I found Cold Turkey (1971) to be a bit of a puzzle. A consultant convinces a fictional tobacco industry of the 1960s and 1970s to follow in the footsteps of Alfred Nobel, who, for those readers not up on their history, used the profits from his invention of dynamite to fund the Nobel Peace Prize, promoting peace and not war. The gig? The industry offers a $25 million prize to the town in America that can stop smoking for a month. The idea is to endear the tobacco industry to the world.
It’s not entirely clear why they think this should work, but then there’s a lot of skimming over weak points in this film.

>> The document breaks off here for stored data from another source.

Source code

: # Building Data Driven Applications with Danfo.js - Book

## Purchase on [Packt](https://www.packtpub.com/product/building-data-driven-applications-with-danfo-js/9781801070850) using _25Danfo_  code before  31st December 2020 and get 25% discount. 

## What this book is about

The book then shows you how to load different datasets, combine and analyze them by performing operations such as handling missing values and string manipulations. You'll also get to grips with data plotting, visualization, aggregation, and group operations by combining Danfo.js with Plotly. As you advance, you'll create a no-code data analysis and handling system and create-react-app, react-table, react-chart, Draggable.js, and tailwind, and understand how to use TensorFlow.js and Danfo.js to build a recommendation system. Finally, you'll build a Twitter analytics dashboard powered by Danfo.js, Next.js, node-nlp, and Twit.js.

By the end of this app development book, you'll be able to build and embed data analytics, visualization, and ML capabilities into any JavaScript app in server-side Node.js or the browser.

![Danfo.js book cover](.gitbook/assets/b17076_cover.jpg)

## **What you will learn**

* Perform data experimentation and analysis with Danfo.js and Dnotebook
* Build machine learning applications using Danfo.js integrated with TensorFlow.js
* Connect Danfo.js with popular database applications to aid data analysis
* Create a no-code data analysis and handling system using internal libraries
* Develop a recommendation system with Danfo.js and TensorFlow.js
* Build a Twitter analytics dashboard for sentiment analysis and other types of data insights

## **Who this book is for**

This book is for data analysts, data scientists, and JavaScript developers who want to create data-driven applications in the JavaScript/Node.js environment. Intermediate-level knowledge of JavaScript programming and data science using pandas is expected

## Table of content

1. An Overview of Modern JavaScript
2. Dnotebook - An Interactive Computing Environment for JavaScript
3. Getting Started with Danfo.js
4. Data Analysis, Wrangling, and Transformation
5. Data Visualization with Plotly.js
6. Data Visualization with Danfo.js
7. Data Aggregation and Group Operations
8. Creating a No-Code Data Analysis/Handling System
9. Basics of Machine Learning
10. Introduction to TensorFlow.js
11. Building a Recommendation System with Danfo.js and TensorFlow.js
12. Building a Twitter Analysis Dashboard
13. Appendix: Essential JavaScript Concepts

The focus then descends on the depressed town of Eagle Rock, Iowa, which has seen both industry and government exit the town, leaving it primarily with churches and the wearily desperate. When the announcement comes, Rev. Clayton Brooks grabs the reins and leads the effort to cleanse the town of the devil tobacco, his wife swirling helplessly behind him. We see the unmitigated use of social shaming to force townsfolk into signing onto the pledge, extending even to the town doc, Doctor Proctor, helpless in his addiction. Even a new hospital dangling in front of him cannot break the Satanic hold.

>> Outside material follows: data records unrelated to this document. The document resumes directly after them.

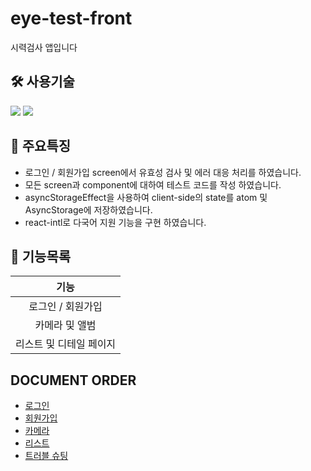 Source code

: # eye-test-front

시력검사 앱입니다

## 🛠 사용기술

<img src="https://img.shields.io/badge/ReactNative-black?style=flat&&logo=React&logoColor=#61DAFB">  <img src="https://img.shields.io/badge/Typescript-3178C6?style=flat&e&logo=Typescript&logoColor=white"/>

## 🌟 주요특징 

- 로그인 / 회원가입 screen에서 유효성 검사 및 에러 대응 처리를 하였습니다.
- 모든 screen과 component에 대하여 테스트 코드를 작성 하였습니다.
- asyncStorageEffect을 사용하여 client-side의 state를 atom 및 AsyncStorage에 저장하였습니다.
- react-intl로 다국어 지원 기능을 구현 하였습니다. 

## 📕 기능목록

|       기능        |
| :---------------: |
| 로그인 / 회원가입 |
|     카메라 및 앨범      |
|     리스트 및 디테일 페이지 |

## DOCUMENT ORDER

- [로그인](./README/Login.md)
- [회원가입](./README/Signup.md)
- [카메라](./README/Camera.md)
- [리스트](./README/List.md)
- [트러블 슈팅](./README/TroubleShooting.md)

And then comes Day 1, Day 2, Day 3. A “massage parlor” opens up, much to the relief of some of the smokers. Rev. Brooks, himself a former smoker who took the habit back up so that he could join the smokers on their month long abstinence, discovers his wife’s charms will distract him from the urge to smoke. Again. And again. And again.
As the days pass, though, the tobacco industry is becoming more and more nervous, because they as strong as the addiction of tobacco might be, their addiction to money is stronger. They pressure the consultant to find a way to shoot down Eagle Rock’s dreams. As he and his hired guns descend on the town to find cheaters, they run into the town’s own proctors, a self-deluded bunch who spout anti-communist and anti-government slogans, even as a military man appears with offers of possible industry return to the heartland.

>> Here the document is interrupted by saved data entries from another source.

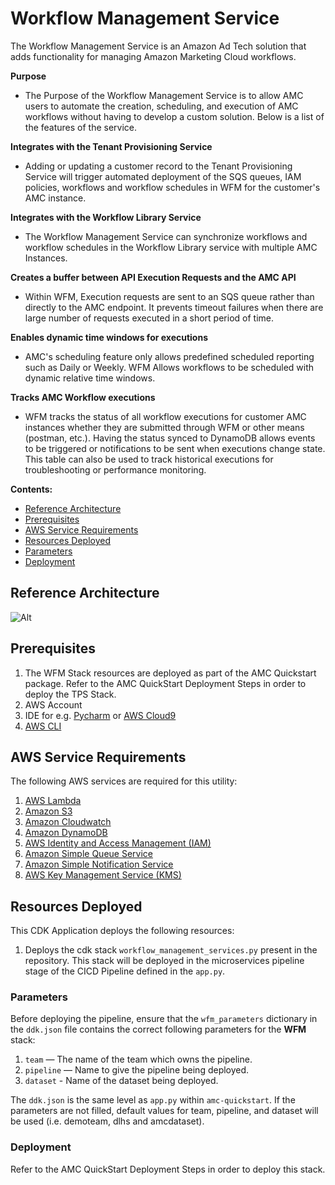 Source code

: # Workflow Management Service

The Workflow Management Service is an Amazon Ad Tech solution that adds functionality for managing Amazon Marketing Cloud workflows.

**Purpose**

- The Purpose of the Workflow Management Service is to allow AMC users to automate the creation, scheduling, and execution of AMC workflows without having to develop a custom solution. Below is a list of the features of the service.

**Integrates with the Tenant Provisioning Service**

- Adding or updating a customer record to the Tenant Provisioning Service will trigger automated deployment of the SQS queues, IAM policies, workflows and workflow schedules in WFM for the customer's AMC instance.

**Integrates with the Workflow Library Service**

- The Workflow Management Service can synchronize workflows and workflow schedules in the Workflow Library service with multiple AMC Instances.

**Creates a buffer between API Execution Requests and the AMC API**

- Within WFM, Execution requests are sent to an SQS queue rather than directly to the AMC endpoint. It prevents timeout failures when there are large number of requests executed in a short period of time.

**Enables dynamic time windows for executions**

- AMC's scheduling feature only allows predefined scheduled reporting such as Daily or Weekly. WFM Allows workflows to be scheduled with dynamic relative time windows.

**Tracks AMC Workflow executions**

- WFM tracks the status of all workflow executions for customer AMC instances whether they are submitted through WFM or other means (postman, etc.). Having the status synced to DynamoDB allows events to be triggered or notifications to be sent when executions change state. This table can also be used to track historical executions for troubleshooting or performance monitoring.

**Contents:**

- [Reference Architecture](#reference-architecture)
- [Prerequisites](#prerequisites)
- [AWS Service Requirements](#aws-service-requirements)
- [Resources Deployed](#resources-deployed)
- [Parameters](#parameters)
- [Deployment](#deployment)

## Reference Architecture

![Alt](../../../docs/images/AMC-QuickStart-WFM-Architecture.png)

## Prerequisites

1. The WFM Stack resources are deployed as part of the AMC Quickstart package. Refer to the AMC QuickStart Deployment Steps in order to deploy the TPS Stack.
2. AWS Account
3. IDE for e.g. [Pycharm](https://www.jetbrains.com/pycharm/) or [AWS Cloud9](https://aws.amazon.com/cloud9/)
4. [AWS CLI](https://docs.aws.amazon.com/cli/latest/userguide/install-cliv2.html)

## AWS Service Requirements

The following AWS services are required for this utility:

1. [AWS Lambda](https://aws.amazon.com/lambda/)
2. [Amazon S3](https://aws.amazon.com/s3/)
3. [Amazon Cloudwatch](https://aws.amazon.com/cloudwatch/)
4. [Amazon DynamoDB](https://aws.amazon.com/dynamodb/)
5. [AWS Identity and Access Management (IAM)](https://aws.amazon.com/iam/)
6. [Amazon Simple Queue Service](https://aws.amazon.com/sqs/)
7. [Amazon Simple Notification Service](https://aws.amazon.com/sns/)
8. [AWS Key Management Service (KMS)](https://aws.amazon.com/kms/)

## Resources Deployed

This CDK Application deploys the following resources:

1. Deploys the cdk stack `workflow_management_services.py` present in the repository. This stack will be deployed in the microservices pipeline stage of the CICD Pipeline defined in the `app.py`.

### Parameters

Before deploying the pipeline, ensure that the `wfm_parameters` dictionary in the `ddk.json` file contains the correct following parameters for the **WFM** stack:

1. `team` — The name of the team which owns the pipeline.
2. `pipeline` — Name to give the pipeline being deployed.
3. `dataset` - Name of the dataset being deployed.

The `ddk.json` is the same level as `app.py` within `amc-quickstart`. If the parameters are not filled, default values for team, pipeline, and dataset will be used (i.e. demoteam, dlhs and amcdataset).

### Deployment

Refer to the AMC QuickStart Deployment Steps in order to deploy this stack.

Amidst the frantic chasing after the material prize, led by the good Reverend, Mrs. Brooks finally reprimands her husband for being a monster, but to no effect, for to him the Good Book always has the answer that affirms his essential rightness in the world. There is no self-awareness here as the dash for the cash consumes them all.
In the climax, the abstaining smokers hungrily await the clanging of the town clock’s midnight hour, the industry’s fixer attempts to entice the smokers into indulging too soon, President Nixon shows up to announce Eagle Rock will become home to a missile manufacturing plant, the anti-communist old lady’s gun gets loose in the guise of a cigarette lighter and proceeds to shoot Doctor Proctor, Rev. Brooks, and one or two other people (with an admirable lack of blood and gore), and the town dog proceeds to pee all over the wounded Reverend.
Yeah, take a big breath.
The final scene? The new manufacturing plant, belching copious amounts of oily pollution into the clear blue sky from its four stacks, is negating the benefits of the recent campaign, as if Earth itself wants to poison itself in search of the tobacco buzz.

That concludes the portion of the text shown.